## [What is needed]
Could you retype the records word for word but without any pictures?

=== Begin Enclosure ===

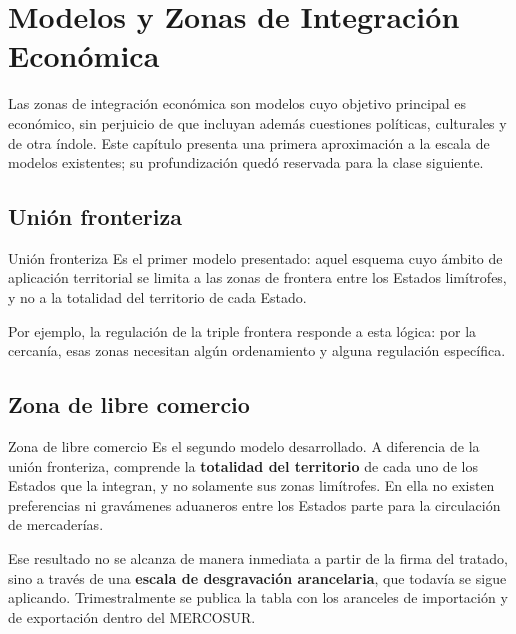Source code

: \documentclass[12pt,oneside]{book}
\begin{document}
\chapter[Modelos y zonas de integración económica]{Modelos y Zonas de Integración Económica}

Las zonas de integración económica son modelos cuyo objetivo principal es económico, sin perjuicio de que incluyan además cuestiones políticas, culturales y de otra índole. Este capítulo presenta una primera aproximación a la escala de modelos existentes; su profundización quedó reservada para la clase siguiente.

\section{Unión fronteriza}

\begin{definition}{Unión fronteriza}
Es el primer modelo presentado: aquel esquema cuyo ámbito de aplicación territorial se limita a las zonas de frontera entre los Estados limítrofes, y no a la totalidad del territorio de cada Estado.
\end{definition}

Por ejemplo, la regulación de la triple frontera responde a esta lógica: por la cercanía, esas zonas necesitan algún ordenamiento y alguna regulación específica.

\section{Zona de libre comercio}

\begin{definition}{Zona de libre comercio}
Es el segundo modelo desarrollado. A diferencia de la unión fronteriza, comprende la \textbf{totalidad del territorio} de cada uno de los Estados que la integran, y no solamente sus zonas limítrofes. En ella no existen preferencias ni gravámenes aduaneros entre los Estados parte para la circulación de mercaderías.
\end{definition}

Ese resultado no se alcanza de manera inmediata a partir de la firma del tratado, sino a través de una \textbf{escala de desgravación arancelaria}, que todavía se sigue aplicando. Trimestralmente se publica la tabla con los aranceles de importación y de exportación dentro del MERCOSUR.
\end{document}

=== End Enclosure ===

## [Result]
Source code

: \documentclass[12pt,oneside]{book}
\begin{document}
\chapter[Modelos y zonas de integración económica]{Modelos y Zonas de Integración Económica}

Las zonas de integración económica son modelos cuyo objetivo principal es económico, sin perjuicio de que incluyan además cuestiones políticas, culturales y de otra índole. Este capítulo presenta una primera aproximación a la escala de modelos existentes; su profundización quedó reservada para la clase siguiente.

\section{Unión fronteriza}

\begin{definition}{Unión fronteriza}
Es el primer modelo presentado: aquel esquema cuyo ámbito de aplicación territorial se limita a las zonas de frontera entre los Estados limítrofes, y no a la totalidad del territorio de cada Estado.
\end{definition}

Por ejemplo, la regulación de la triple frontera responde a esta lógica: por la cercanía, esas zonas necesitan algún ordenamiento y alguna regulación específica.

\section{Zona de libre comercio}

\begin{definition}{Zona de libre comercio}
Es el segundo modelo desarrollado. A diferencia de la unión fronteriza, comprende la \textbf{totalidad del territorio} de cada uno de los Estados que la integran, y no solamente sus zonas limítrofes. En ella no existen preferencias ni gravámenes aduaneros entre los Estados parte para la circulación de mercaderías.
\end{definition}

Ese resultado no se alcanza de manera inmediata a partir de la firma del tratado, sino a través de una \textbf{escala de desgravación arancelaria}, que todavía se sigue aplicando. Trimestralmente se publica la tabla con los aranceles de importación y de exportación dentro del MERCOSUR.
\end{document}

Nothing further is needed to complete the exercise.